Wednesday, October 29, 2008

Wednesday's Words for October 29, 2008

We have a walnut tree in front of our house. Because it is alive, every year this tree produces leaves, and then walnuts. In the summer, it provides wonderful shade for our porch from the morning sun. In the fall it produces falling missiles and a ton of leaves on the ground.

This is a small town, terraced as we have two rivers here. I’ve already described my back yard to you—stand at the top of our yard and you are quite literally above the house. We do have a driveway, but it comes into the back yard off a road that is on the same kind of incline as the yard itself. I use the driveway in the summer, and in the fall during the week that the bombardment from the walnut tree is in progress.

Aside from scaring the daylights out of you when they crash onto the roof, these walnuts make an awful mess on the road when they explode under the tires of passing cars. The neighbourhood squirrels do their part in collecting the bounty—and this year with the rain we received there was a bumper crop—but still, you end up with dozens of these fallen ordinance all over our small front yard, the sidewalk and the street.

The walnut tree is the last to get its leaves in the spring and the first to lose them in the fall.
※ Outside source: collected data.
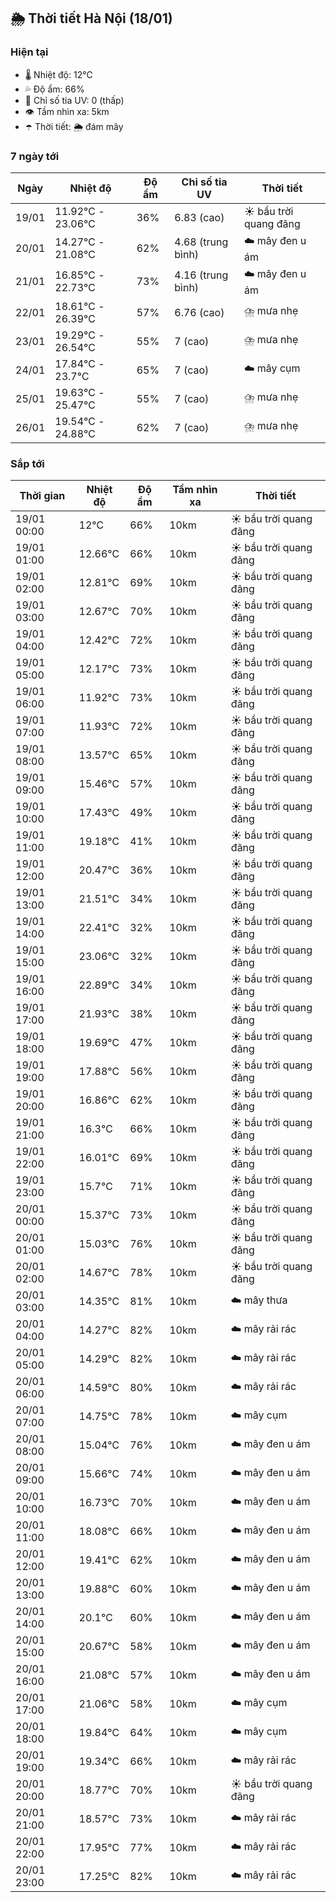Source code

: ## 🌦️ Thời tiết Hà Nội (18/01)

### Hiện tại

- 🌡️ Nhiệt độ: 12℃
- 💦 Độ ẩm: 66%
- 🌟 Chỉ số tia UV: 0 (thấp)
- 👁️ Tầm nhìn xa: 5km
- ☂️ Thời tiết: 🌦️ đám mây

### 7 ngày tới

| Ngày | Nhiệt độ | Độ ẩm | Chỉ số tia UV | Thời tiết |
| --- | --- | --- | --- | --- |
| 19/01 | 11.92℃ - 23.06℃ | 36% | 6.83 (cao) | ☀️ bầu trời quang đãng |
| 20/01 | 14.27℃ - 21.08℃ | 62% | 4.68 (trung bình) | ☁️ mây đen u ám |
| 21/01 | 16.85℃ - 22.73℃ | 73% | 4.16 (trung bình) | ☁️ mây đen u ám |
| 22/01 | 18.61℃ - 26.39℃ | 57% | 6.76 (cao) | ⛈️ mưa nhẹ |
| 23/01 | 19.29℃ - 26.54℃ | 55% | 7 (cao) | ⛈️ mưa nhẹ |
| 24/01 | 17.84℃ - 23.7℃ | 65% | 7 (cao) | ☁️ mây cụm |
| 25/01 | 19.63℃ - 25.47℃ | 55% | 7 (cao) | ⛈️ mưa nhẹ |
| 26/01 | 19.54℃ - 24.88℃ | 62% | 7 (cao) | ⛈️ mưa nhẹ |

### Sắp tới

| Thời gian | Nhiệt độ | Độ ẩm | Tầm nhìn xa | Thời tiết |
| --- | --- | --- | --- | --- |
| 19/01 00:00 | 12℃ | 66% | 10km | ☀️ bầu trời quang đãng |
| 19/01 01:00 | 12.66℃ | 66% | 10km | ☀️ bầu trời quang đãng |
| 19/01 02:00 | 12.81℃ | 69% | 10km | ☀️ bầu trời quang đãng |
| 19/01 03:00 | 12.67℃ | 70% | 10km | ☀️ bầu trời quang đãng |
| 19/01 04:00 | 12.42℃ | 72% | 10km | ☀️ bầu trời quang đãng |
| 19/01 05:00 | 12.17℃ | 73% | 10km | ☀️ bầu trời quang đãng |
| 19/01 06:00 | 11.92℃ | 73% | 10km | ☀️ bầu trời quang đãng |
| 19/01 07:00 | 11.93℃ | 72% | 10km | ☀️ bầu trời quang đãng |
| 19/01 08:00 | 13.57℃ | 65% | 10km | ☀️ bầu trời quang đãng |
| 19/01 09:00 | 15.46℃ | 57% | 10km | ☀️ bầu trời quang đãng |
| 19/01 10:00 | 17.43℃ | 49% | 10km | ☀️ bầu trời quang đãng |
| 19/01 11:00 | 19.18℃ | 41% | 10km | ☀️ bầu trời quang đãng |
| 19/01 12:00 | 20.47℃ | 36% | 10km | ☀️ bầu trời quang đãng |
| 19/01 13:00 | 21.51℃ | 34% | 10km | ☀️ bầu trời quang đãng |
| 19/01 14:00 | 22.41℃ | 32% | 10km | ☀️ bầu trời quang đãng |
| 19/01 15:00 | 23.06℃ | 32% | 10km | ☀️ bầu trời quang đãng |
| 19/01 16:00 | 22.89℃ | 34% | 10km | ☀️ bầu trời quang đãng |
| 19/01 17:00 | 21.93℃ | 38% | 10km | ☀️ bầu trời quang đãng |
| 19/01 18:00 | 19.69℃ | 47% | 10km | ☀️ bầu trời quang đãng |
| 19/01 19:00 | 17.88℃ | 56% | 10km | ☀️ bầu trời quang đãng |
| 19/01 20:00 | 16.86℃ | 62% | 10km | ☀️ bầu trời quang đãng |
| 19/01 21:00 | 16.3℃ | 66% | 10km | ☀️ bầu trời quang đãng |
| 19/01 22:00 | 16.01℃ | 69% | 10km | ☀️ bầu trời quang đãng |
| 19/01 23:00 | 15.7℃ | 71% | 10km | ☀️ bầu trời quang đãng |
| 20/01 00:00 | 15.37℃ | 73% | 10km | ☀️ bầu trời quang đãng |
| 20/01 01:00 | 15.03℃ | 76% | 10km | ☀️ bầu trời quang đãng |
| 20/01 02:00 | 14.67℃ | 78% | 10km | ☀️ bầu trời quang đãng |
| 20/01 03:00 | 14.35℃ | 81% | 10km | ☁️ mây thưa |
| 20/01 04:00 | 14.27℃ | 82% | 10km | ☁️ mây rải rác |
| 20/01 05:00 | 14.29℃ | 82% | 10km | ☁️ mây rải rác |
| 20/01 06:00 | 14.59℃ | 80% | 10km | ☁️ mây rải rác |
| 20/01 07:00 | 14.75℃ | 78% | 10km | ☁️ mây cụm |
| 20/01 08:00 | 15.04℃ | 76% | 10km | ☁️ mây đen u ám |
| 20/01 09:00 | 15.66℃ | 74% | 10km | ☁️ mây đen u ám |
| 20/01 10:00 | 16.73℃ | 70% | 10km | ☁️ mây đen u ám |
| 20/01 11:00 | 18.08℃ | 66% | 10km | ☁️ mây đen u ám |
| 20/01 12:00 | 19.41℃ | 62% | 10km | ☁️ mây đen u ám |
| 20/01 13:00 | 19.88℃ | 60% | 10km | ☁️ mây đen u ám |
| 20/01 14:00 | 20.1℃ | 60% | 10km | ☁️ mây đen u ám |
| 20/01 15:00 | 20.67℃ | 58% | 10km | ☁️ mây đen u ám |
| 20/01 16:00 | 21.08℃ | 57% | 10km | ☁️ mây đen u ám |
| 20/01 17:00 | 21.06℃ | 58% | 10km | ☁️ mây cụm |
| 20/01 18:00 | 19.84℃ | 64% | 10km | ☁️ mây cụm |
| 20/01 19:00 | 19.34℃ | 66% | 10km | ☁️ mây rải rác |
| 20/01 20:00 | 18.77℃ | 70% | 10km | ☀️ bầu trời quang đãng |
| 20/01 21:00 | 18.57℃ | 73% | 10km | ☁️ mây rải rác |
| 20/01 22:00 | 17.95℃ | 77% | 10km | ☁️ mây rải rác |
| 20/01 23:00 | 17.25℃ | 82% | 10km | ☁️ mây rải rác |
They begin to turn yellow and drop to the ground as soon as the walnuts are formed, and always before autumn. This year the first yellow leaves fluttered down during the last week of August. This was very discouraging for an end-of-summer denier like myself.

Our yard needed raking by the second week of September. When we first moved in, we would get out and begin that raking right on schedule. Usually we’d spend a Sunday afternoon in the brisk autumn air raking and carting the leaves to the back, where we had a compost pile. Then we’d come home from work on Monday, prepared to admire our nicely groomed yard, only to see that more leaves had fallen and the entire yard needed to be raked again.

It kind of reminded me of the perpetual nature of housework in the home of three small children.

Just when our tree would finally be naked and all the leaves carted off, the maple trees across the street would begin to moult.

“But it’s not our tree!” came the lament from my kids when I would ask them to help me clean up the new mess. “That’s true,” I would say. “But we all enjoyed the beauty of the tree in the summer as we sat here on our porch. So we pay for that now by raking.”

Teenagers are really good at rolling their eyes, aren’t they?

I have to admit I’m not what you’d call fanatical about maintaining the yard. I might be a little more active if the darn land wasn’t so sloped. But as it is, I’m hard pressed to do what needs to be done each season.

There’s a part of me that really wishes I could follow the lead of one of the utilities in the next town. The Gas Company built a new state of the art headquarters on a piece of land that is on a main thoroughfare. The building itself is quite impressive—all modern grey stone and glass. In the sunlight, the stone seems to sparkle as tiny fragments of quartz catch the light. It’s a large building on a large piece of land. One would expect the landscaping would have been equally impressive.

The only thing that is impressive about the landscaping is, for lack of a better word, their chutzpah. Where one would expect manicured lawns and tasteful gardens there are, instead weeds. Yes, weeds. The place resembles a country field left on its own. Oh, and there is one more thing. Every so many feet along the edge of the parking lot, white signs with black lettering that read: “Please do not pick or dig up the native wild flowers.”

It’s an ingenious ploy that saves thousands of dollars every year, but not a tactic the common citizen might emulate.

In the mean time, the leaves are getting deep out there, and I shamelessly cling to one very faint ray of hope: the forecast calls for snow. White, wet snow that will cover the yard...and hide the leaves.